Today, however, that chapter of U.S. history is apparently about to come to a close. One of the prime goals of the invasion had been the permanent installation of U.S. military bases in Iraq, to serve as a military counterweight to neighboring Iran. Despite billions of dollars poured into those facilities, that is not to be. While some 40,000 U.S. troops remain in Iraq, agreements signed by the U.S. and Iraqi officials back in the Bush administration require that all American forces must be withdrawn by the end of the year. Efforts to renegotiate that deal have failed, and while the official line is that the talks continue, there is little reason to believe things will change.
The Iraqi people, intent on reclaiming control of their own fate, want us gone. And most Americans are quite content to let them have it, even if our departure leaves a vacuum that Iran is eager to fill.
Looking back, 4,478 U.S. service personnel lost their lives in the Iraq invasion. And despite assurances that Iraq would pay for its own reconstruction and that total costs would come in below $60 billion, the price tag is now well over $1 trillion and counting. Other costs, including the impact on those service personnel who fought there, are not so easily accounted.
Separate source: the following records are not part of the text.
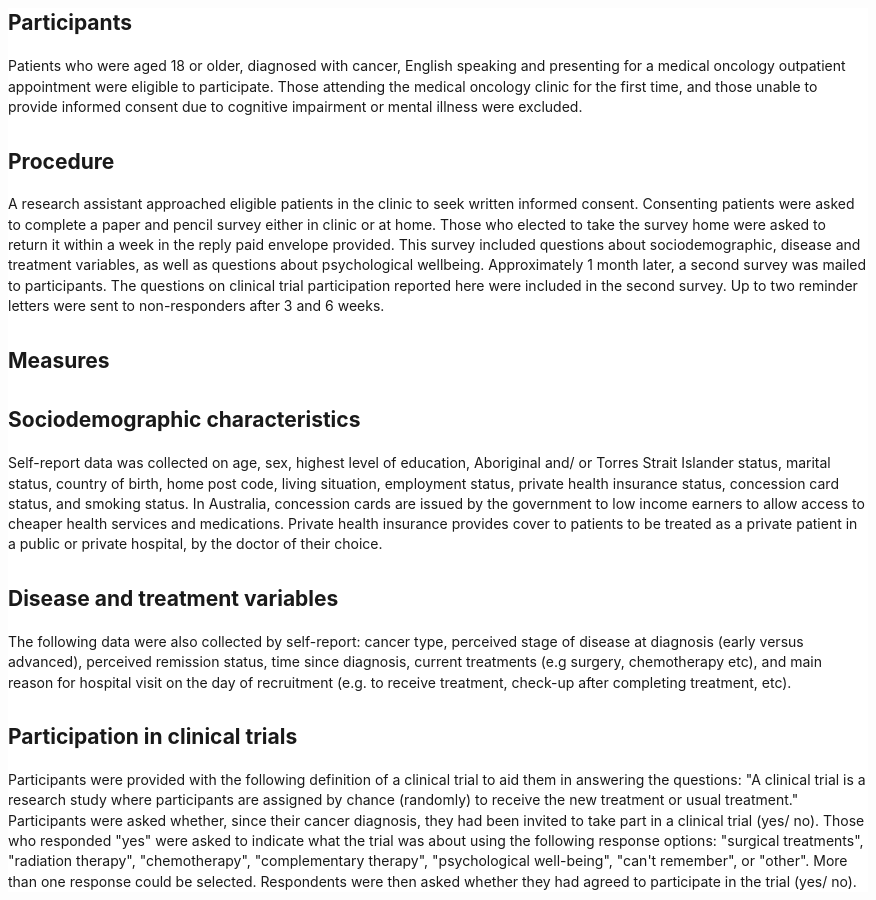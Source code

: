 
## Participants

Patients who were aged 18 or older, diagnosed with cancer, English speaking and presenting for a medical oncology outpatient appointment were eligible to participate. Those attending the medical oncology clinic for the first time, and those unable to provide informed consent due to cognitive impairment or mental illness were excluded.


## Procedure

A research assistant approached eligible patients in the clinic to seek written informed consent. Consenting patients were asked to complete a paper and pencil survey either in clinic or at home. Those who elected to take the survey home were asked to return it within a week in the reply paid envelope provided. This survey included questions about sociodemographic, disease and treatment variables, as well as questions about psychological wellbeing. Approximately 1 month later, a second survey was mailed to participants. The questions on clinical trial participation reported here were included in the second survey. Up to two reminder letters were sent to non-responders after 3 and 6 weeks.


## Measures


## Sociodemographic characteristics

Self-report data was collected on age, sex, highest level of education, Aboriginal and/ or Torres Strait Islander status, marital status, country of birth, home post code, living situation, employment status, private health insurance status, concession card status, and smoking status. In Australia, concession cards are issued by the government to low income earners to allow access to cheaper health services and medications. Private health insurance provides cover to patients to be treated as a private patient in a public or private hospital, by the doctor of their choice.


## Disease and treatment variables

The following data were also collected by self-report: cancer type, perceived stage of disease at diagnosis (early versus advanced), perceived remission status, time since diagnosis, current treatments (e.g surgery, chemotherapy etc), and main reason for hospital visit on the day of recruitment (e.g. to receive treatment, check-up after completing treatment, etc).


## Participation in clinical trials

Participants were provided with the following definition of a clinical trial to aid them in answering the questions: "A clinical trial is a research study where participants are assigned by chance (randomly) to receive the new treatment or usual treatment." Participants were asked whether, since their cancer diagnosis, they had been invited to take part in a clinical trial (yes/ no). Those who responded "yes" were asked to indicate what the trial was about using the following response options: "surgical treatments", "radiation therapy", "chemotherapy", "complementary therapy", "psychological well-being", "can't remember", or "other". More than one response could be selected. Respondents were then asked whether they had agreed to participate in the trial (yes/ no).
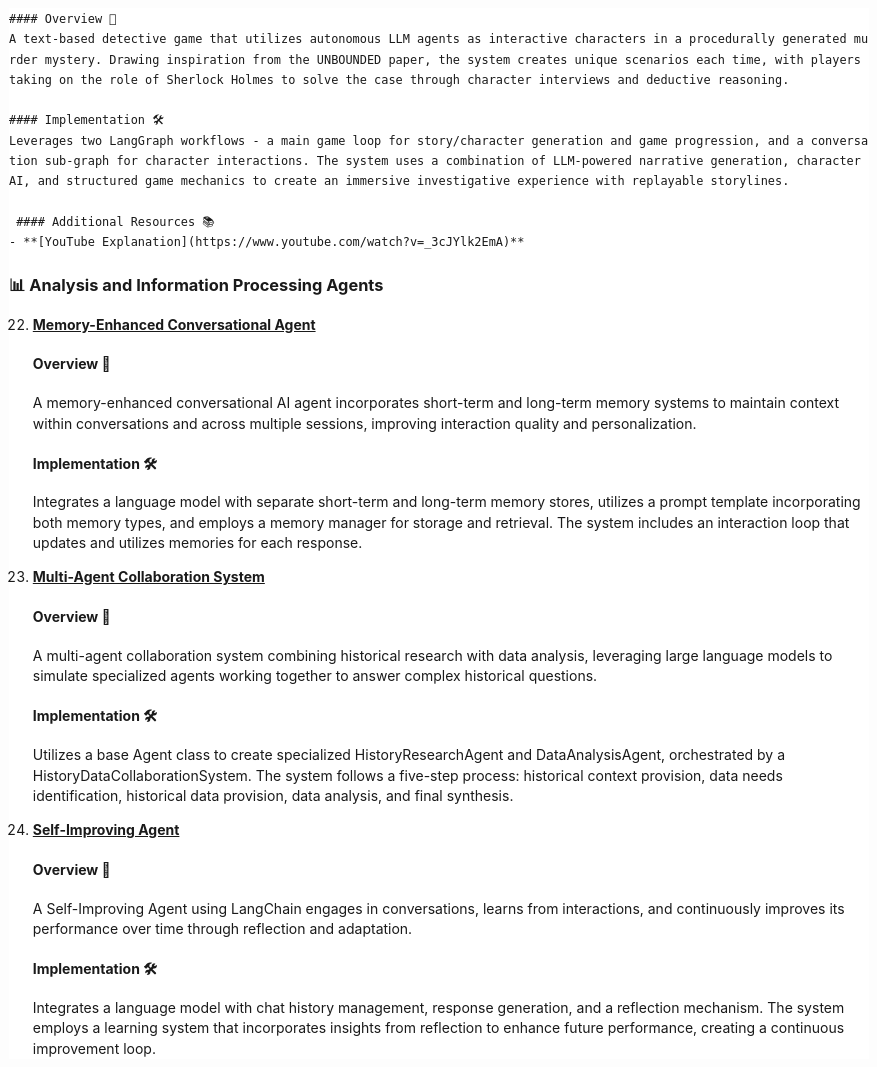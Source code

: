     #### Overview 🔎  
    A text-based detective game that utilizes autonomous LLM agents as interactive characters in a procedurally generated murder mystery. Drawing inspiration from the UNBOUNDED paper, the system creates unique scenarios each time, with players taking on the role of Sherlock Holmes to solve the case through character interviews and deductive reasoning.

    #### Implementation 🛠️
    Leverages two LangGraph workflows - a main game loop for story/character generation and game progression, and a conversation sub-graph for character interactions. The system uses a combination of LLM-powered narrative generation, character AI, and structured game mechanics to create an immersive investigative experience with replayable storylines.

     #### Additional Resources 📚
    - **[YouTube Explanation](https://www.youtube.com/watch?v=_3cJYlk2EmA)**


### 📊 Analysis and Information Processing Agents

22. **[Memory-Enhanced Conversational Agent](https://github.com/NirDiamant/GenAI_Agents/blob/main/all_agents_tutorials/memory_enhanced_conversational_agent.ipynb)**
   
    #### Overview 🔎
    A memory-enhanced conversational AI agent incorporates short-term and long-term memory systems to maintain context within conversations and across multiple sessions, improving interaction quality and personalization.

    #### Implementation 🛠️
    Integrates a language model with separate short-term and long-term memory stores, utilizes a prompt template incorporating both memory types, and employs a memory manager for storage and retrieval. The system includes an interaction loop that updates and utilizes memories for each response.

23. **[Multi-Agent Collaboration System](https://github.com/NirDiamant/GenAI_Agents/blob/main/all_agents_tutorials/multi_agent_collaboration_system.ipynb)**
    
    #### Overview 🔎
    A multi-agent collaboration system combining historical research with data analysis, leveraging large language models to simulate specialized agents working together to answer complex historical questions.

    #### Implementation 🛠️
    Utilizes a base Agent class to create specialized HistoryResearchAgent and DataAnalysisAgent, orchestrated by a HistoryDataCollaborationSystem. The system follows a five-step process: historical context provision, data needs identification, historical data provision, data analysis, and final synthesis.

24. **[Self-Improving Agent](https://github.com/NirDiamant/GenAI_Agents/blob/main/all_agents_tutorials/self_improving_agent.ipynb)**
    
    #### Overview 🔎
    A Self-Improving Agent using LangChain engages in conversations, learns from interactions, and continuously improves its performance over time through reflection and adaptation.

    #### Implementation 🛠️
    Integrates a language model with chat history management, response generation, and a reflection mechanism. The system employs a learning system that incorporates insights from reflection to enhance future performance, creating a continuous improvement loop.
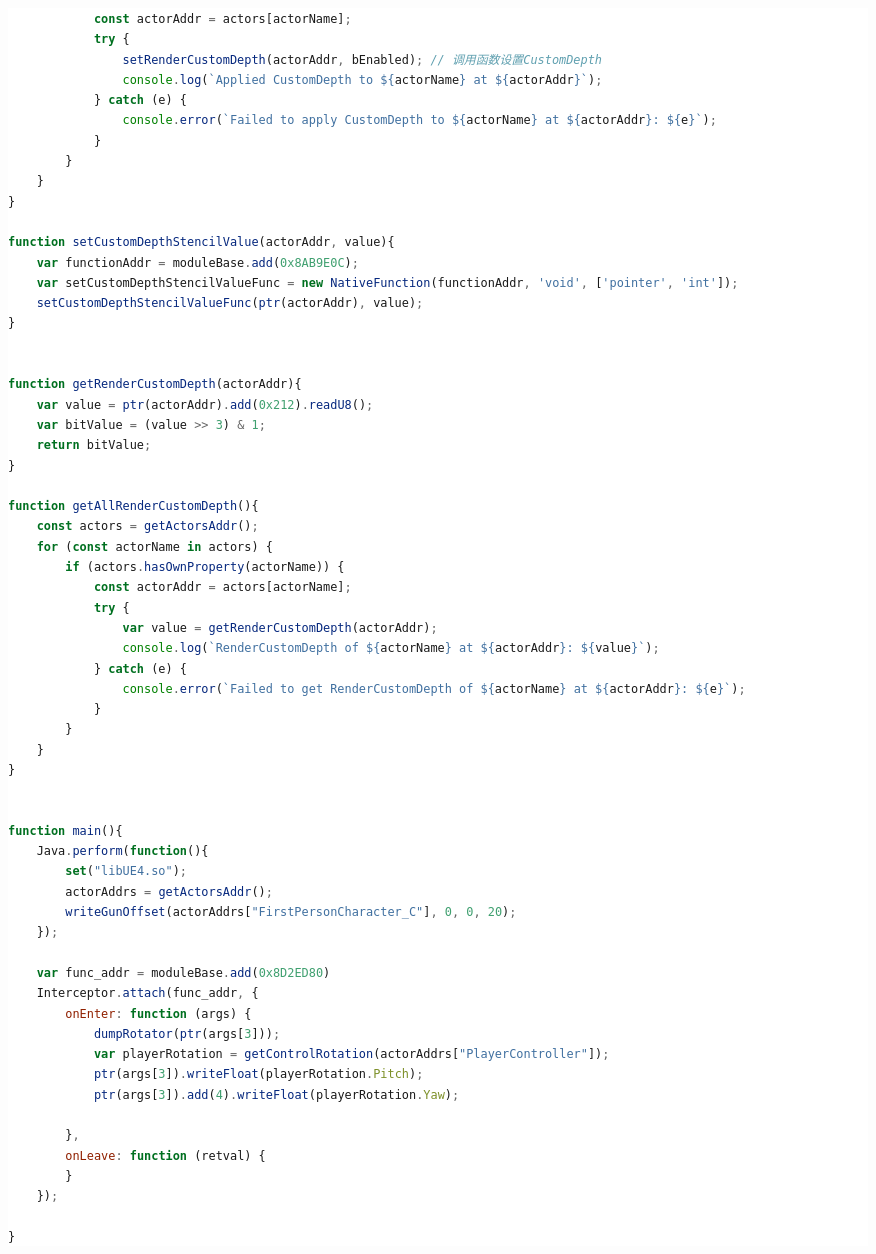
 ```javascript
            const actorAddr = actors[actorName];
            try {
                setRenderCustomDepth(actorAddr, bEnabled); // 调用函数设置CustomDepth
                console.log(`Applied CustomDepth to ${actorName} at ${actorAddr}`);
            } catch (e) {
                console.error(`Failed to apply CustomDepth to ${actorName} at ${actorAddr}: ${e}`);
            }
        }
    }
}

function setCustomDepthStencilValue(actorAddr, value){
    var functionAddr = moduleBase.add(0x8AB9E0C);
    var setCustomDepthStencilValueFunc = new NativeFunction(functionAddr, 'void', ['pointer', 'int']);
    setCustomDepthStencilValueFunc(ptr(actorAddr), value);
}


function getRenderCustomDepth(actorAddr){
    var value = ptr(actorAddr).add(0x212).readU8();
    var bitValue = (value >> 3) & 1;
    return bitValue;
}

function getAllRenderCustomDepth(){
    const actors = getActorsAddr();
    for (const actorName in actors) {
        if (actors.hasOwnProperty(actorName)) {
            const actorAddr = actors[actorName];
            try {
                var value = getRenderCustomDepth(actorAddr);
                console.log(`RenderCustomDepth of ${actorName} at ${actorAddr}: ${value}`);
            } catch (e) {
                console.error(`Failed to get RenderCustomDepth of ${actorName} at ${actorAddr}: ${e}`);
            }
        }
    }
}


function main(){
    Java.perform(function(){
        set("libUE4.so");
        actorAddrs = getActorsAddr();
        writeGunOffset(actorAddrs["FirstPersonCharacter_C"], 0, 0, 20);
    });

    var func_addr = moduleBase.add(0x8D2ED80)
    Interceptor.attach(func_addr, {
        onEnter: function (args) {
            dumpRotator(ptr(args[3]));
            var playerRotation = getControlRotation(actorAddrs["PlayerController"]);
            ptr(args[3]).writeFloat(playerRotation.Pitch);
            ptr(args[3]).add(4).writeFloat(playerRotation.Yaw);

        },
        onLeave: function (retval) {
        }
    });

}
```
For some, of course, all of that is supposedly ancient history, to be forgotten and ignored. That would be a mistake. The cynical manipulation of public opinion to justify an unnecessary war, driven by fear-mongering about “mushroom clouds rising over American cities” and the like, should always be relevant to a democracy. The complicity of much of the U.S. news media in failing to challenge the official government narrative was also deeply disturbing.
In fact, only the naive would believe that the public’s current deep distrust of government and institutions has not been fed at least in part by recognition that our own leaders consciously deceived us into war. That’s a hard lesson to learn, but once learned it is even harder to forget. We’re going to paying for this, in one way or another, long after the last of our personnel have come home.